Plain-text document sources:
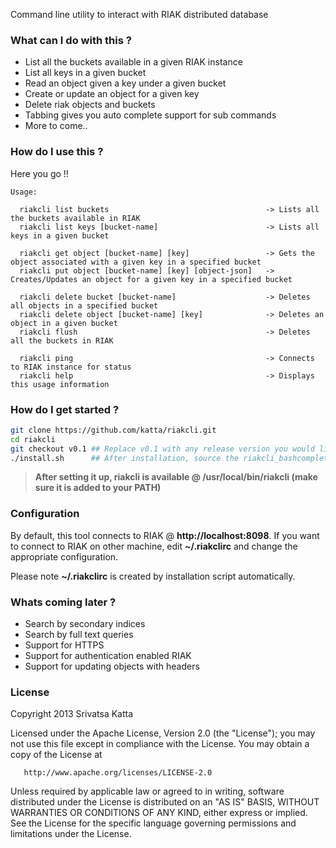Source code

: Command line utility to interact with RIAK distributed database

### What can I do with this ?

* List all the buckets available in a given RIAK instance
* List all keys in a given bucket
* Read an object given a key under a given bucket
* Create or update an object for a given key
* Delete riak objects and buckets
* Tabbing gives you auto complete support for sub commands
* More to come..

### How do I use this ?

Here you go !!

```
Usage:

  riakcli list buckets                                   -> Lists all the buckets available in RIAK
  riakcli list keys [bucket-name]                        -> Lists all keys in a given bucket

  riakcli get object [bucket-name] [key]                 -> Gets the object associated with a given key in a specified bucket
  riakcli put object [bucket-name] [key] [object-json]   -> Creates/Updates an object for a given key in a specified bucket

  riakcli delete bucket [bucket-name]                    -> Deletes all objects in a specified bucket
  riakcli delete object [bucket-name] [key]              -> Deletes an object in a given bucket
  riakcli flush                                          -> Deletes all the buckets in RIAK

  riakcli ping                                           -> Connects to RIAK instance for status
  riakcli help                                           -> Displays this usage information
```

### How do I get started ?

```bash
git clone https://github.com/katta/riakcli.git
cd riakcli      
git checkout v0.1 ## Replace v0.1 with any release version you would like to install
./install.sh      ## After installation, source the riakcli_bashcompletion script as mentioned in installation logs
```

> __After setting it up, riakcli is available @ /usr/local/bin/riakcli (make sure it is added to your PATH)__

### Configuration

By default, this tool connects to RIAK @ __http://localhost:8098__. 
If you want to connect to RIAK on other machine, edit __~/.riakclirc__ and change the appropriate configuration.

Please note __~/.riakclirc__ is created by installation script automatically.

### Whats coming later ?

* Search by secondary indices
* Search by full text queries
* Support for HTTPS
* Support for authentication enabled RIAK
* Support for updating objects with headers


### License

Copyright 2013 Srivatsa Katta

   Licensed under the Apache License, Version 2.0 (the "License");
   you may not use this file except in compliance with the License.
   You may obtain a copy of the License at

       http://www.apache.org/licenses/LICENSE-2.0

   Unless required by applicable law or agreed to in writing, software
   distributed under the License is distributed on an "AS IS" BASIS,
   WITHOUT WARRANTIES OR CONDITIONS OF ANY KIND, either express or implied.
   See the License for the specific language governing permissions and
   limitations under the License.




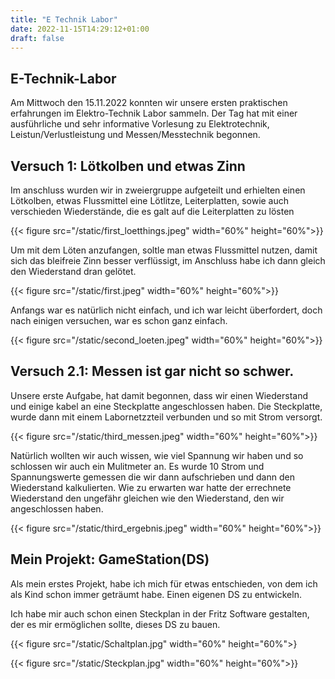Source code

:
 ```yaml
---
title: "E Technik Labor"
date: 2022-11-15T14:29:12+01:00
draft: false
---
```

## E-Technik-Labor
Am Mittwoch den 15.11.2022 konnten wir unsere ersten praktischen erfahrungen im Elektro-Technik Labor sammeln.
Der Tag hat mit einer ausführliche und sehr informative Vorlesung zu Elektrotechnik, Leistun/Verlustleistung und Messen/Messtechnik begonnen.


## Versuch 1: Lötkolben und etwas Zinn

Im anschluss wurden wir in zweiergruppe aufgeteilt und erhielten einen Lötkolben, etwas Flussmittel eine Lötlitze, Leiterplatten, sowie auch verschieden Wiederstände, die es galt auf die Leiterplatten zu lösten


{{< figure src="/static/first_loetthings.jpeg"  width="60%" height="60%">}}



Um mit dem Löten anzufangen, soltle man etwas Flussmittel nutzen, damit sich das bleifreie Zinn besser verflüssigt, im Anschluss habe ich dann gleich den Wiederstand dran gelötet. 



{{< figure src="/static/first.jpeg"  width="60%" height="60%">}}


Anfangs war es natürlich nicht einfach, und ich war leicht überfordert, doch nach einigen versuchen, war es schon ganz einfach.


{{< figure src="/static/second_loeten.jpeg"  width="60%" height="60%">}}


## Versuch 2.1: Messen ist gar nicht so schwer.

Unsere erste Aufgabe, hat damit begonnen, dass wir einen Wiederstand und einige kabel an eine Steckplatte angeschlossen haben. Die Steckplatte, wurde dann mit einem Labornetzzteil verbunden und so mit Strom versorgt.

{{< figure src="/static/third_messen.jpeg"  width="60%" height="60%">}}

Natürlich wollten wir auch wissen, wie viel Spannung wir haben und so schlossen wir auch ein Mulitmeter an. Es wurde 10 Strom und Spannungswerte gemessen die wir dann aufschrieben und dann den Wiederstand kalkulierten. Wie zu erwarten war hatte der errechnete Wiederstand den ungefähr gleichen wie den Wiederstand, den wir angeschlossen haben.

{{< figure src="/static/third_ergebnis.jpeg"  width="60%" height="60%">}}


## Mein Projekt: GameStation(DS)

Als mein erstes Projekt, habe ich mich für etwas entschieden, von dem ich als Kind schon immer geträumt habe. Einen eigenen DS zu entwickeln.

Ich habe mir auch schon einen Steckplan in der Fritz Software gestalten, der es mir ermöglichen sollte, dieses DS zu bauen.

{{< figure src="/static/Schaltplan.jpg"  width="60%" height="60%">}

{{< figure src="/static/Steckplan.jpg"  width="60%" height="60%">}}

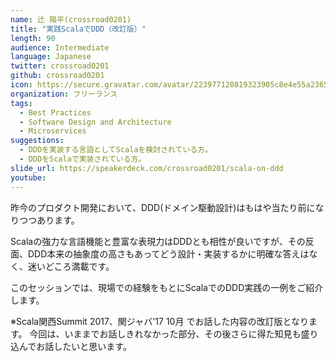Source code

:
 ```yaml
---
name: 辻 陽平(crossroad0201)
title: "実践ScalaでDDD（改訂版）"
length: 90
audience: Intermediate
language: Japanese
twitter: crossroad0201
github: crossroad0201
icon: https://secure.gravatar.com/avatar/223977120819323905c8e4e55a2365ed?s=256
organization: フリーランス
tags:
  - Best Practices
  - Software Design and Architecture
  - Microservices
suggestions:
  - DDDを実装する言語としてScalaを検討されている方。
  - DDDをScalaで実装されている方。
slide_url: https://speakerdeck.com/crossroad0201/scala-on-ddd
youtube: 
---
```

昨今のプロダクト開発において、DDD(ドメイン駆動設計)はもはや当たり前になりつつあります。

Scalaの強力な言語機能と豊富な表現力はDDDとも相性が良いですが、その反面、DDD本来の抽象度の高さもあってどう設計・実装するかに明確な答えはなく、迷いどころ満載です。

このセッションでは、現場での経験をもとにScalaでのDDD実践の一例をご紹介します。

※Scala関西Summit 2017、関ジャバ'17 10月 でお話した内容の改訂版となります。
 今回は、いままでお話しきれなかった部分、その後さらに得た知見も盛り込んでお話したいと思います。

**EXERCISE DIRECTIONS:** Write out the data above exactly, minus any images.

**EXERCISE RESPONSE:**
Source code

: Command line utility to interact with RIAK distributed database

### What can I do with this ?

* List all the buckets available in a given RIAK instance
* List all keys in a given bucket
* Read an object given a key under a given bucket
* Create or update an object for a given key
* Delete riak objects and buckets
* Tabbing gives you auto complete support for sub commands
* More to come..

### How do I use this ?

Here you go !!

```
Usage:

  riakcli list buckets                                   -> Lists all the buckets available in RIAK
  riakcli list keys [bucket-name]                        -> Lists all keys in a given bucket

  riakcli get object [bucket-name] [key]                 -> Gets the object associated with a given key in a specified bucket
  riakcli put object [bucket-name] [key] [object-json]   -> Creates/Updates an object for a given key in a specified bucket

  riakcli delete bucket [bucket-name]                    -> Deletes all objects in a specified bucket
  riakcli delete object [bucket-name] [key]              -> Deletes an object in a given bucket
  riakcli flush                                          -> Deletes all the buckets in RIAK

  riakcli ping                                           -> Connects to RIAK instance for status
  riakcli help                                           -> Displays this usage information
```

### How do I get started ?

```bash
git clone https://github.com/katta/riakcli.git
cd riakcli      
git checkout v0.1 ## Replace v0.1 with any release version you would like to install
./install.sh      ## After installation, source the riakcli_bashcompletion script as mentioned in installation logs
```

> __After setting it up, riakcli is available @ /usr/local/bin/riakcli (make sure it is added to your PATH)__

### Configuration

By default, this tool connects to RIAK @ __http://localhost:8098__. 
If you want to connect to RIAK on other machine, edit __~/.riakclirc__ and change the appropriate configuration.

Please note __~/.riakclirc__ is created by installation script automatically.

### Whats coming later ?

* Search by secondary indices
* Search by full text queries
* Support for HTTPS
* Support for authentication enabled RIAK
* Support for updating objects with headers


### License

Copyright 2013 Srivatsa Katta

   Licensed under the Apache License, Version 2.0 (the "License");
   you may not use this file except in compliance with the License.
   You may obtain a copy of the License at

       http://www.apache.org/licenses/LICENSE-2.0

   Unless required by applicable law or agreed to in writing, software
   distributed under the License is distributed on an "AS IS" BASIS,
   WITHOUT WARRANTIES OR CONDITIONS OF ANY KIND, either express or implied.
   See the License for the specific language governing permissions and
   limitations under the License.




Source code

:
 ```yaml
---
title: "E Technik Labor"
date: 2022-11-15T14:29:12+01:00
draft: false
---
```

## E-Technik-Labor
Am Mittwoch den 15.11.2022 konnten wir unsere ersten praktischen erfahrungen im Elektro-Technik Labor sammeln.
Der Tag hat mit einer ausführliche und sehr informative Vorlesung zu Elektrotechnik, Leistun/Verlustleistung und Messen/Messtechnik begonnen.


## Versuch 1: Lötkolben und etwas Zinn

Im anschluss wurden wir in zweiergruppe aufgeteilt und erhielten einen Lötkolben, etwas Flussmittel eine Lötlitze, Leiterplatten, sowie auch verschieden Wiederstände, die es galt auf die Leiterplatten zu lösten


{{< figure src="/static/first_loetthings.jpeg"  width="60%" height="60%">}}



Um mit dem Löten anzufangen, soltle man etwas Flussmittel nutzen, damit sich das bleifreie Zinn besser verflüssigt, im Anschluss habe ich dann gleich den Wiederstand dran gelötet. 



{{< figure src="/static/first.jpeg"  width="60%" height="60%">}}


Anfangs war es natürlich nicht einfach, und ich war leicht überfordert, doch nach einigen versuchen, war es schon ganz einfach.


{{< figure src="/static/second_loeten.jpeg"  width="60%" height="60%">}}


## Versuch 2.1: Messen ist gar nicht so schwer.

Unsere erste Aufgabe, hat damit begonnen, dass wir einen Wiederstand und einige kabel an eine Steckplatte angeschlossen haben. Die Steckplatte, wurde dann mit einem Labornetzzteil verbunden und so mit Strom versorgt.

{{< figure src="/static/third_messen.jpeg"  width="60%" height="60%">}}

Natürlich wollten wir auch wissen, wie viel Spannung wir haben und so schlossen wir auch ein Mulitmeter an. Es wurde 10 Strom und Spannungswerte gemessen die wir dann aufschrieben und dann den Wiederstand kalkulierten. Wie zu erwarten war hatte der errechnete Wiederstand den ungefähr gleichen wie den Wiederstand, den wir angeschlossen haben.

{{< figure src="/static/third_ergebnis.jpeg"  width="60%" height="60%">}}


## Mein Projekt: GameStation(DS)

Als mein erstes Projekt, habe ich mich für etwas entschieden, von dem ich als Kind schon immer geträumt habe. Einen eigenen DS zu entwickeln.

Ich habe mir auch schon einen Steckplan in der Fritz Software gestalten, der es mir ermöglichen sollte, dieses DS zu bauen.

{{< figure src="/static/Schaltplan.jpg"  width="60%" height="60%">}

{{< figure src="/static/Steckplan.jpg"  width="60%" height="60%">}}

Source code

:
 ```yaml
---
name: 辻 陽平(crossroad0201)
title: "実践ScalaでDDD（改訂版）"
length: 90
audience: Intermediate
language: Japanese
twitter: crossroad0201
github: crossroad0201
icon: https://secure.gravatar.com/avatar/223977120819323905c8e4e55a2365ed?s=256
organization: フリーランス
tags:
  - Best Practices
  - Software Design and Architecture
  - Microservices
suggestions:
  - DDDを実装する言語としてScalaを検討されている方。
  - DDDをScalaで実装されている方。
slide_url: https://speakerdeck.com/crossroad0201/scala-on-ddd
youtube: 
---
```

昨今のプロダクト開発において、DDD(ドメイン駆動設計)はもはや当たり前になりつつあります。

Scalaの強力な言語機能と豊富な表現力はDDDとも相性が良いですが、その反面、DDD本来の抽象度の高さもあってどう設計・実装するかに明確な答えはなく、迷いどころ満載です。

このセッションでは、現場での経験をもとにScalaでのDDD実践の一例をご紹介します。

※Scala関西Summit 2017、関ジャバ'17 10月 でお話した内容の改訂版となります。
 今回は、いままでお話しきれなかった部分、その後さらに得た知見も盛り込んでお話したいと思います。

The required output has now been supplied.